►

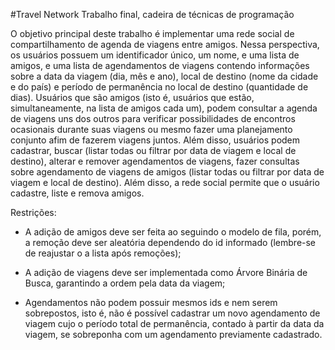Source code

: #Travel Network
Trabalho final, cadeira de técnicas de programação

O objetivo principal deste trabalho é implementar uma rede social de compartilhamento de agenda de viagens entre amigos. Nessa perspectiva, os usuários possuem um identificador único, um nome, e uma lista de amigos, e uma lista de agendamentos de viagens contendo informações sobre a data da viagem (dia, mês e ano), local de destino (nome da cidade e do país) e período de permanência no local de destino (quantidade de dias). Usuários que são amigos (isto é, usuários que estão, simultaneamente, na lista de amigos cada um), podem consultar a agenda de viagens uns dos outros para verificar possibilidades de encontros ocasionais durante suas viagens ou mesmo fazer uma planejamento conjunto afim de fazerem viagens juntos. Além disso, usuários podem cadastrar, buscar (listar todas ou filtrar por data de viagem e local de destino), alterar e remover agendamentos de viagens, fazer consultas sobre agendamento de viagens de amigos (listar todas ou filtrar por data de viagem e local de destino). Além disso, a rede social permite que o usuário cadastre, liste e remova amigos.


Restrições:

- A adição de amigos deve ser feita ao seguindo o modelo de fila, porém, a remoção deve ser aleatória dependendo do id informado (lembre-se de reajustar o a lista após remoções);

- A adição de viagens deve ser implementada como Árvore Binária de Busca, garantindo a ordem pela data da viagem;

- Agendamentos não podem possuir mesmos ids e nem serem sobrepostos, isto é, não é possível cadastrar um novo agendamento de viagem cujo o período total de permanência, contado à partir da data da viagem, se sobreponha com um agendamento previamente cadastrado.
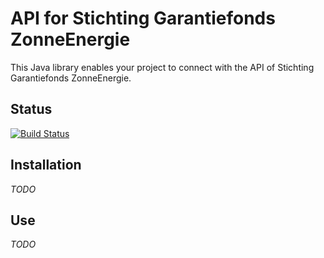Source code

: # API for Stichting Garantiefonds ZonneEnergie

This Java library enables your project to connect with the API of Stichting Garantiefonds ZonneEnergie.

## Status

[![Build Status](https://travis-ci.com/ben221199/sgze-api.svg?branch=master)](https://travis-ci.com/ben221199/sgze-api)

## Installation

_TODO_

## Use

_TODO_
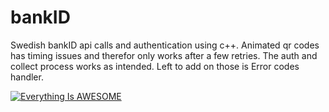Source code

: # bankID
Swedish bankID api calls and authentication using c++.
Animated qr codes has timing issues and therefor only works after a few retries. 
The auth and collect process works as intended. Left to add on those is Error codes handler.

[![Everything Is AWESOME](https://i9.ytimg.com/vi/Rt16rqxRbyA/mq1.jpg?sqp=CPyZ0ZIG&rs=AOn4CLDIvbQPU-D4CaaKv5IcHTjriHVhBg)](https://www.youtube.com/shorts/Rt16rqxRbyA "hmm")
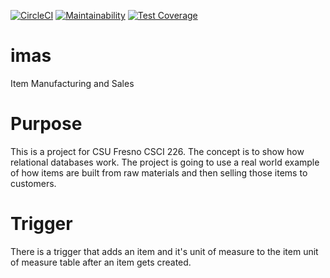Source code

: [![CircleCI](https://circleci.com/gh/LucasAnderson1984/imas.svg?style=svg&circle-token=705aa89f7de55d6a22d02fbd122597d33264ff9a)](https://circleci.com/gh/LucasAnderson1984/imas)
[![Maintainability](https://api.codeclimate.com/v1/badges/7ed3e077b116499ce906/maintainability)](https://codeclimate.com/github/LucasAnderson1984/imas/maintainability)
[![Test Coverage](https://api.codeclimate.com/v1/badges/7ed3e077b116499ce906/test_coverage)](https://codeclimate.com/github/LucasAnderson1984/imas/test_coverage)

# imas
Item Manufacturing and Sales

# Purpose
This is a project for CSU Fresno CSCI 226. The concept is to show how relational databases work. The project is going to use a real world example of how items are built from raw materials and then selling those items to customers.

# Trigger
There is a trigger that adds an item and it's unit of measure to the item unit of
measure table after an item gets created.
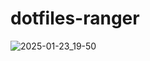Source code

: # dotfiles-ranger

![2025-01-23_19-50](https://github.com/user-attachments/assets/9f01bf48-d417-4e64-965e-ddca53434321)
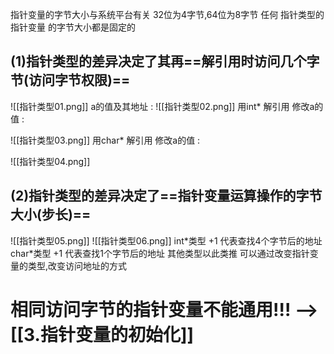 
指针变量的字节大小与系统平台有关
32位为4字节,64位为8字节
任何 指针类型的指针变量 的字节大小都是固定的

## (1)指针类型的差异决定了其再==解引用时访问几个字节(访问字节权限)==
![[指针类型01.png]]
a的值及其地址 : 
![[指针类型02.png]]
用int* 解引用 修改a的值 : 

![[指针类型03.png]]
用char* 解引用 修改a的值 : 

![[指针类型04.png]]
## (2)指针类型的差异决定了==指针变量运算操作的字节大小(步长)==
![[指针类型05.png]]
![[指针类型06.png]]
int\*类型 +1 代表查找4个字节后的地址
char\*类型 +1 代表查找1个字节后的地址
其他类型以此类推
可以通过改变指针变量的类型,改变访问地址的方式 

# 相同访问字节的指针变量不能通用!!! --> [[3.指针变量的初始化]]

◄

■ Required work:
Everything in the data except the pictures needs to be written out exactly.

■ Response to the task:
Source code

: #Travel Network
Trabalho final, cadeira de técnicas de programação

O objetivo principal deste trabalho é implementar uma rede social de compartilhamento de agenda de viagens entre amigos. Nessa perspectiva, os usuários possuem um identificador único, um nome, e uma lista de amigos, e uma lista de agendamentos de viagens contendo informações sobre a data da viagem (dia, mês e ano), local de destino (nome da cidade e do país) e período de permanência no local de destino (quantidade de dias). Usuários que são amigos (isto é, usuários que estão, simultaneamente, na lista de amigos cada um), podem consultar a agenda de viagens uns dos outros para verificar possibilidades de encontros ocasionais durante suas viagens ou mesmo fazer uma planejamento conjunto afim de fazerem viagens juntos. Além disso, usuários podem cadastrar, buscar (listar todas ou filtrar por data de viagem e local de destino), alterar e remover agendamentos de viagens, fazer consultas sobre agendamento de viagens de amigos (listar todas ou filtrar por data de viagem e local de destino). Além disso, a rede social permite que o usuário cadastre, liste e remova amigos.


Restrições:

- A adição de amigos deve ser feita ao seguindo o modelo de fila, porém, a remoção deve ser aleatória dependendo do id informado (lembre-se de reajustar o a lista após remoções);

- A adição de viagens deve ser implementada como Árvore Binária de Busca, garantindo a ordem pela data da viagem;

- Agendamentos não podem possuir mesmos ids e nem serem sobrepostos, isto é, não é possível cadastrar um novo agendamento de viagem cujo o período total de permanência, contado à partir da data da viagem, se sobreponha com um agendamento previamente cadastrado.
Source code

: # API for Stichting Garantiefonds ZonneEnergie

This Java library enables your project to connect with the API of Stichting Garantiefonds ZonneEnergie.

## Status

[![Build Status](https://travis-ci.com/ben221199/sgze-api.svg?branch=master)](https://travis-ci.com/ben221199/sgze-api)

## Installation

_TODO_

## Use

_TODO_
Source code

: # bankID
Swedish bankID api calls and authentication using c++.
Animated qr codes has timing issues and therefor only works after a few retries. 
The auth and collect process works as intended. Left to add on those is Error codes handler.

[![Everything Is AWESOME](https://i9.ytimg.com/vi/Rt16rqxRbyA/mq1.jpg?sqp=CPyZ0ZIG&rs=AOn4CLDIvbQPU-D4CaaKv5IcHTjriHVhBg)](https://www.youtube.com/shorts/Rt16rqxRbyA "hmm")
Source code

: [![CircleCI](https://circleci.com/gh/LucasAnderson1984/imas.svg?style=svg&circle-token=705aa89f7de55d6a22d02fbd122597d33264ff9a)](https://circleci.com/gh/LucasAnderson1984/imas)
[![Maintainability](https://api.codeclimate.com/v1/badges/7ed3e077b116499ce906/maintainability)](https://codeclimate.com/github/LucasAnderson1984/imas/maintainability)
[![Test Coverage](https://api.codeclimate.com/v1/badges/7ed3e077b116499ce906/test_coverage)](https://codeclimate.com/github/LucasAnderson1984/imas/test_coverage)

# imas
Item Manufacturing and Sales

# Purpose
This is a project for CSU Fresno CSCI 226. The concept is to show how relational databases work. The project is going to use a real world example of how items are built from raw materials and then selling those items to customers.

# Trigger
There is a trigger that adds an item and it's unit of measure to the item unit of
measure table after an item gets created.
Source code

: # dotfiles-ranger

![2025-01-23_19-50](https://github.com/user-attachments/assets/9f01bf48-d417-4e64-965e-ddca53434321)
指针变量的字节大小与系统平台有关
32位为4字节,64位为8字节
任何 指针类型的指针变量 的字节大小都是固定的

## (1)指针类型的差异决定了其再==解引用时访问几个字节(访问字节权限)==
![[指针类型01.png]]
a的值及其地址 : 
![[指针类型02.png]]
用int* 解引用 修改a的值 : 

![[指针类型03.png]]
用char* 解引用 修改a的值 : 

![[指针类型04.png]]
## (2)指针类型的差异决定了==指针变量运算操作的字节大小(步长)==
![[指针类型05.png]]
![[指针类型06.png]]
int\*类型 +1 代表查找4个字节后的地址
char\*类型 +1 代表查找1个字节后的地址
其他类型以此类推
可以通过改变指针变量的类型,改变访问地址的方式 

# 相同访问字节的指针变量不能通用!!! --> [[3.指针变量的初始化]]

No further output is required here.